13 thoughts on “So I’m DMing my first game soon, and my players and I don’t have any polyhedral dice. Does a RNG feel as authentic?”

  1. For me the answer is no, because “authentic” die rolling to me means the concrete feeling of holding your fate in your hands. RNGs do the job of randomizing numbers just fine, though. If you and your players have no aesthetic objections, there’s no problem.

  2. Have you got a smart phone? There are loads of free apps for 3D dice rolling that can feel kinda cool. But as long as you have some regular dice, the experience is left intact, you know.

    The 2d6 rolls are sort of the important ones.

  3. No. Watching an app does feel nothing like holding dice in your hands and rolling them. A set has more or less the price of a pizza, and (hopefully) you will use them for years, so unless you’re really on budget they’re worth the price fully.

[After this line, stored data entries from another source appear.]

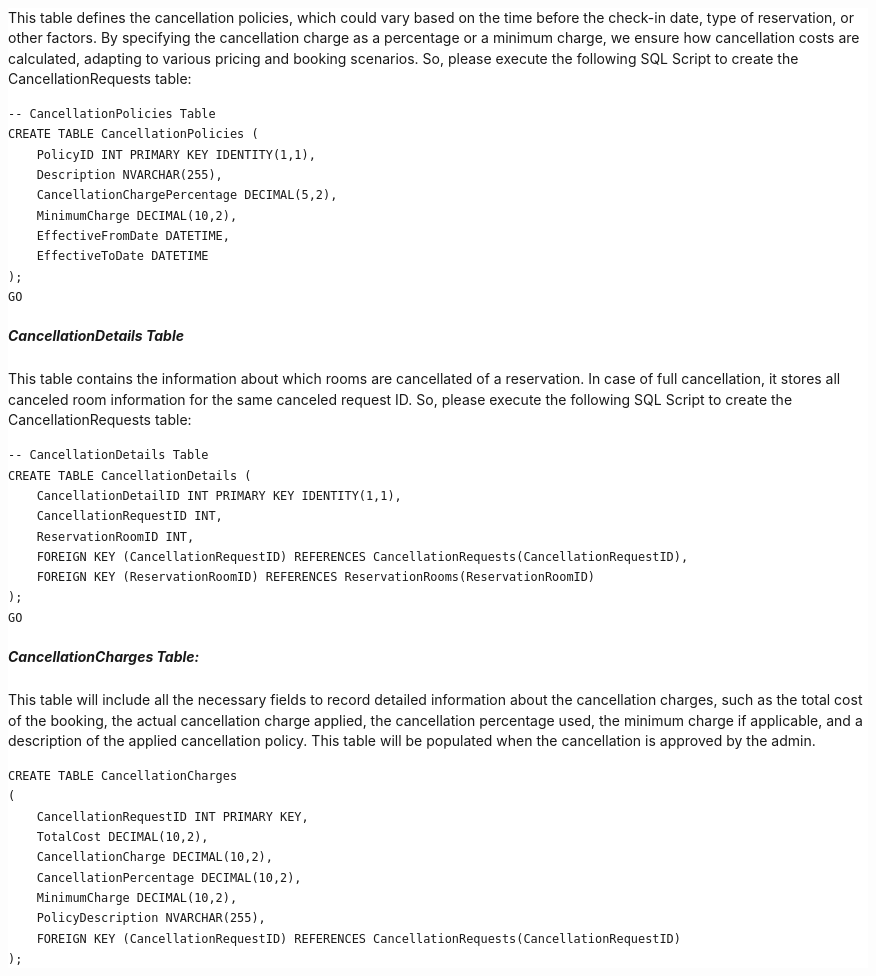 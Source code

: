 This table defines the cancellation policies, which could vary based on the time before the check-in date, type of reservation, or other factors. By specifying the cancellation charge as a percentage or a minimum charge, we ensure how cancellation costs are calculated, adapting to various pricing and booking scenarios. So, please execute the following SQL Script to create the CancellationRequests table:

```
-- CancellationPolicies Table
CREATE TABLE CancellationPolicies (
    PolicyID INT PRIMARY KEY IDENTITY(1,1),
    Description NVARCHAR(255),
    CancellationChargePercentage DECIMAL(5,2),
    MinimumCharge DECIMAL(10,2),
    EffectiveFromDate DATETIME,
    EffectiveToDate DATETIME
);
GO
```

##### **CancellationDetails Table**

This table contains the information about which rooms are cancellated of a reservation. In case of full cancellation, it stores all canceled room information for the same canceled request ID. So, please execute the following SQL Script to create the CancellationRequests table:

```
-- CancellationDetails Table
CREATE TABLE CancellationDetails (
    CancellationDetailID INT PRIMARY KEY IDENTITY(1,1),
    CancellationRequestID INT,
    ReservationRoomID INT,
    FOREIGN KEY (CancellationRequestID) REFERENCES CancellationRequests(CancellationRequestID),
    FOREIGN KEY (ReservationRoomID) REFERENCES ReservationRooms(ReservationRoomID)
);
GO
```

##### **CancellationCharges Table:**

This table will include all the necessary fields to record detailed information about the cancellation charges, such as the total cost of the booking, the actual cancellation charge applied, the cancellation percentage used, the minimum charge if applicable, and a description of the applied cancellation policy. This table will be populated when the cancellation is approved by the admin.

```
CREATE TABLE CancellationCharges
(
    CancellationRequestID INT PRIMARY KEY,
    TotalCost DECIMAL(10,2),
    CancellationCharge DECIMAL(10,2),
    CancellationPercentage DECIMAL(10,2),
    MinimumCharge DECIMAL(10,2),
    PolicyDescription NVARCHAR(255),
    FOREIGN KEY (CancellationRequestID) REFERENCES CancellationRequests(CancellationRequestID)
);
```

  4. When I was a kid and we had that first magical boxed set, we had to pull numbers out of cups. Different cups for different dice. Screw nostalgia, it sucked. This day and age, there is no reason to do this – dice are readily available, go get some!

  5. For the purposes of determining random numbers, a RNG is fine. But there’s something about the act of throwing dice which feels better. I’d recommend hitting up Amazon or your local gaming shop for a handful.

    Also, with real dice there’s less temptation to wonder if the coding’s right when it spits out nothing higher than 7 (on a d20) all session. Not that I’m bitter or anything.

  6. Go to Amazon.

    Search for “Pound of Dice”

    Best $20 you ever spent.

    Holy crap, dude. I can SEND you some dice, if you’re in the US. There’s something wrong (to me) with using RNGs for RPGs (if you’re playing in person). It feels weird somehow.

  7. Do not Ye suffer the user of polyhedral dice to live, for they are an Abomination in the eyes of men and the gods.

    BURN all dice that depart from cubic perfection…yea, and also those dice with numbers, for they merely coddle those soft-cocks who cannot count.

    Here endeth the lesson.

  8. I wouldn’t say it feels “authentic,” but the only issues with it are purely aesthetic, so I’d say go ahead and use one until you can get your collective hands on a set of dice. I’ll second the Chessex Pound O’ Dice; mine even came with a full set of polyhedrals in addition to the random ones.

  9. The Chessex Pound O’ Dice rocks. They’re factory seconds, but almost all usable and many without noticeable defects.

    I was able to issue the RPGers in my school games club a set each, save several extra sets for specific games and still have a pile left over.

    All for the price of, maybe, 2 or 3 sets of polyhedrals?